= San Domenico, Orzinuovi =

Church building in Orzinuovi, Italy

San Domenico is a Renaissance style, Roman Catholic church located on Via Amondi in Orzinuovi, Province of Brescia, in the region of Lombardy, Italy.

==History==
Originally a church at the site, attached to a Dominican Convent, was built in the 1500s and dedicated to Santa Maria delle Grazie. This church was mostly razed to build a hospital in the 19th century. Rebuilt in smaller dimensions, it maintains cubicles used for interrogations by the Inquisition. The church, now property of the adjacent hospital, was undergoing restoration in 2014.

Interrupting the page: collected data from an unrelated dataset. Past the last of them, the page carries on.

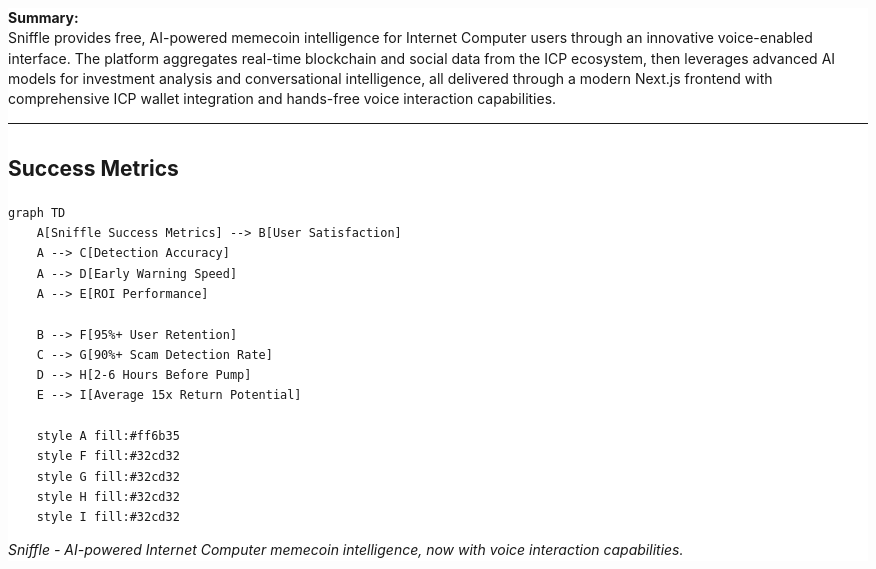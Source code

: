 **Summary:**  
Sniffle provides free, AI-powered memecoin intelligence for Internet Computer users through an innovative voice-enabled interface. The platform aggregates real-time blockchain and social data from the ICP ecosystem, then leverages advanced AI models for investment analysis and conversational intelligence, all delivered through a modern Next.js frontend with comprehensive ICP wallet integration and hands-free voice interaction capabilities.

---

## Success Metrics

```mermaid
graph TD
    A[Sniffle Success Metrics] --> B[User Satisfaction]
    A --> C[Detection Accuracy]
    A --> D[Early Warning Speed]
    A --> E[ROI Performance]
    
    B --> F[95%+ User Retention]
    C --> G[90%+ Scam Detection Rate]
    D --> H[2-6 Hours Before Pump]
    E --> I[Average 15x Return Potential]
    
    style A fill:#ff6b35
    style F fill:#32cd32
    style G fill:#32cd32
    style H fill:#32cd32
    style I fill:#32cd32
```

*Sniffle - AI-powered Internet Computer memecoin intelligence, now with voice interaction capabilities.*

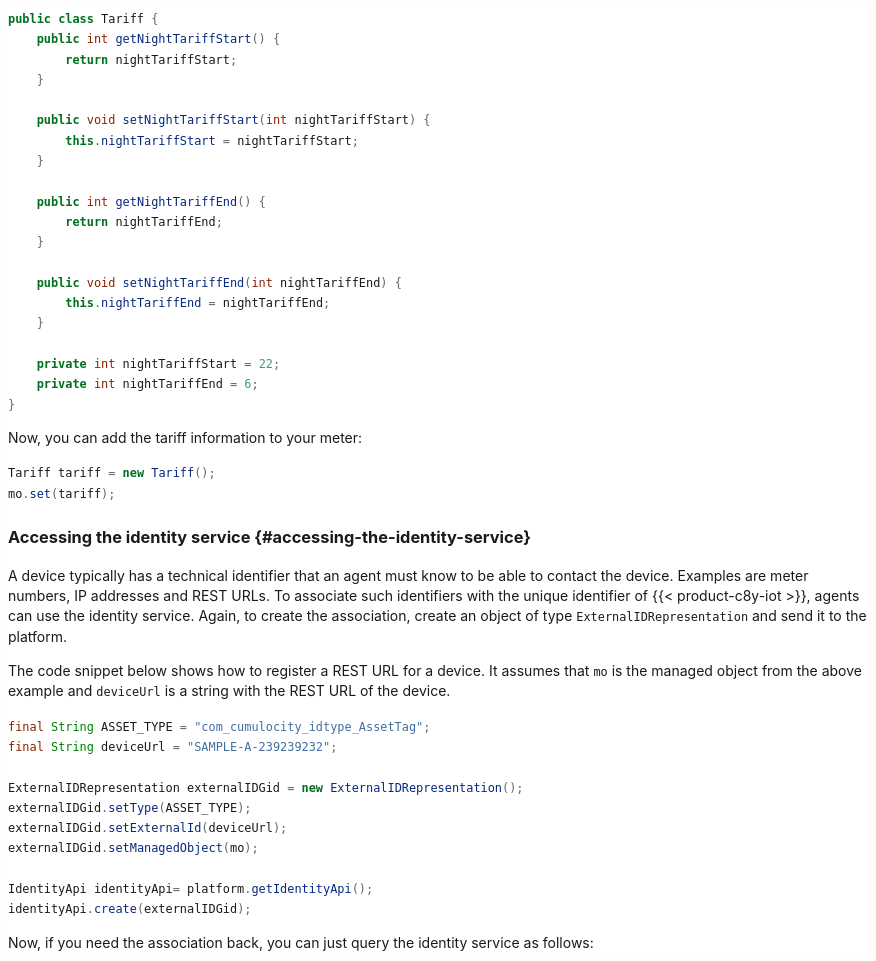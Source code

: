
 ```java
public class Tariff {
    public int getNightTariffStart() {
        return nightTariffStart;
    }

    public void setNightTariffStart(int nightTariffStart) {
        this.nightTariffStart = nightTariffStart;
    }

    public int getNightTariffEnd() {
        return nightTariffEnd;
    }

    public void setNightTariffEnd(int nightTariffEnd) {
        this.nightTariffEnd = nightTariffEnd;
    }

    private int nightTariffStart = 22;
    private int nightTariffEnd = 6;
}
```

Now, you can add the tariff information to your meter:

```java
Tariff tariff = new Tariff();
mo.set(tariff);
```

### Accessing the identity service {#accessing-the-identity-service}

A device typically has a technical identifier that an agent must know to be able to contact the device. Examples are meter numbers, IP addresses and REST URLs. To associate such identifiers with the unique identifier of {{< product-c8y-iot >}}, agents can use the identity service. Again, to create the association, create an object of type `ExternalIDRepresentation` and send it to the platform.

The code snippet below shows how to register a REST URL for a device. It assumes that `mo` is the managed object from the above example and `deviceUrl` is a string with the REST URL of the device.

```java
final String ASSET_TYPE = "com_cumulocity_idtype_AssetTag";
final String deviceUrl = "SAMPLE-A-239239232";

ExternalIDRepresentation externalIDGid = new ExternalIDRepresentation();
externalIDGid.setType(ASSET_TYPE);
externalIDGid.setExternalId(deviceUrl);
externalIDGid.setManagedObject(mo);

IdentityApi identityApi= platform.getIdentityApi();
identityApi.create(externalIDGid);
```

Now, if you need the association back, you can just query the identity service as follows:
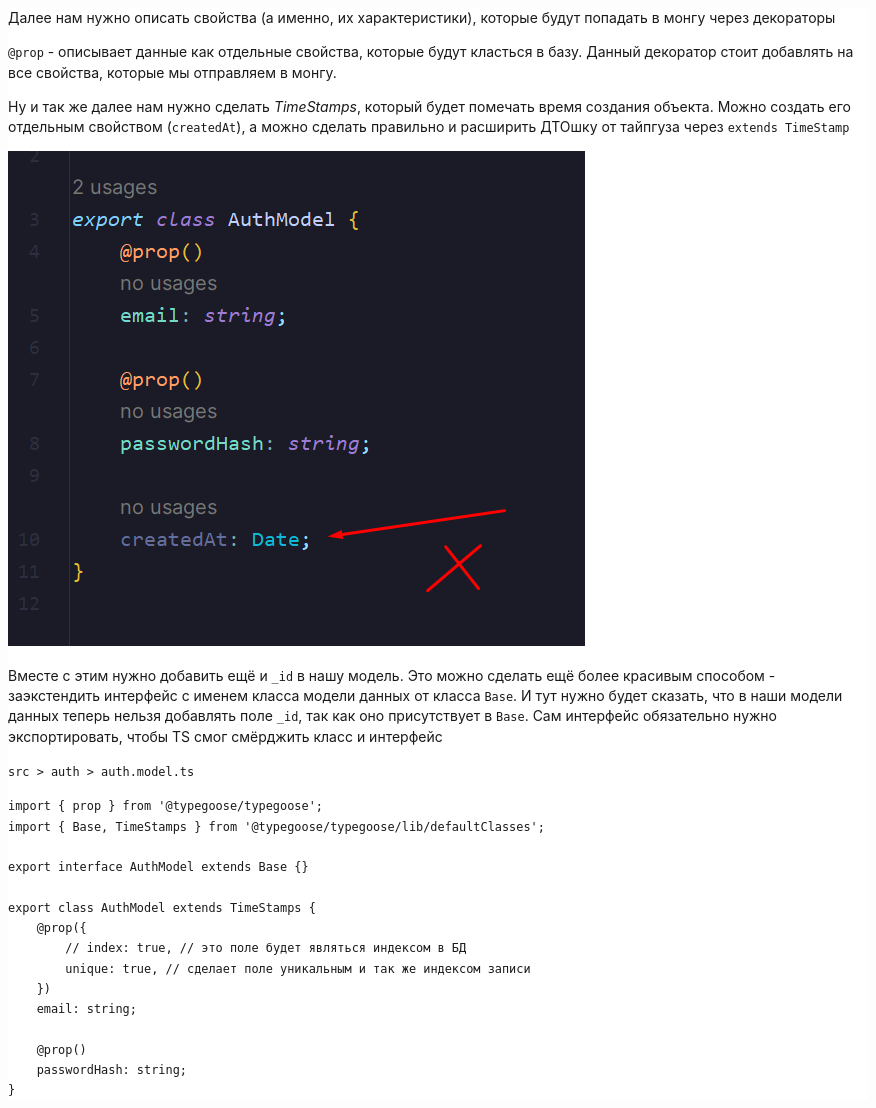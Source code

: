 Далее нам нужно описать свойства (а именно, их характеристики), которые будут попадать в монгу через декораторы

`@prop` - описывает данные как отдельные свойства, которые будут класться в базу. Данный декоратор стоит добавлять на все свойства, которые мы отправляем в монгу.

Ну и так же далее нам нужно сделать _TimeStamps_, который будет помечать время создания объекта. Можно создать его отдельным свойством (`createdAt`), а можно сделать правильно и расширить ДТОшку от тайпгуза через `extends TimeStamp`

![](_png/61cd63aab76ed615d45b1a34ec8af115.png)

Вместе с этим нужно добавить ещё и `_id` в нашу модель. Это можно сделать ещё более красивым способом - заэкстендить интерфейс с именем класса модели данных от класса `Base`. И тут нужно будет сказать, что в наши модели данных теперь нельзя добавлять поле `_id`, так как оно присутствует в `Base`. Сам интерфейс обязательно нужно экспортировать, чтобы TS смог смёрджить класс и интерфейс

`src > auth > auth.model.ts`

```TS
import { prop } from '@typegoose/typegoose';
import { Base, TimeStamps } from '@typegoose/typegoose/lib/defaultClasses';

export interface AuthModel extends Base {}

export class AuthModel extends TimeStamps {
	@prop({
		// index: true, // это поле будет являться индексом в БД
		unique: true, // сделает поле уникальным и так же индексом записи
	})
	email: string;

	@prop()
	passwordHash: string;
}
```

The interior contains an altarpiece depicting Enthroned Madonna and Child with Saints Dominic, Joseph, Vincent Ferrer, and Lucy, along with a Donor by Moretto da Brescia; a Madonna Addolorata with Christ and Saints Francis, Thomas, and Carlo Borromeo with Donor and a Saints Nicola da Bari, Peter Martyr and Cosma and a Coronation of the Virgin by Grazio Cossali. The main altarpiece depicts Granting of the Rosary to St Dominic by Luca Mombello. The paintings depicting St Vincent Ferrer and St Hyacinth of Poland are from the studio of Mombello. A Virgin and two Saints was painted by Ludovico Costa. A canvas depicting St Roch among those afflicted by plague, by Pier Maria Bagnatore, was stolen in May 2000.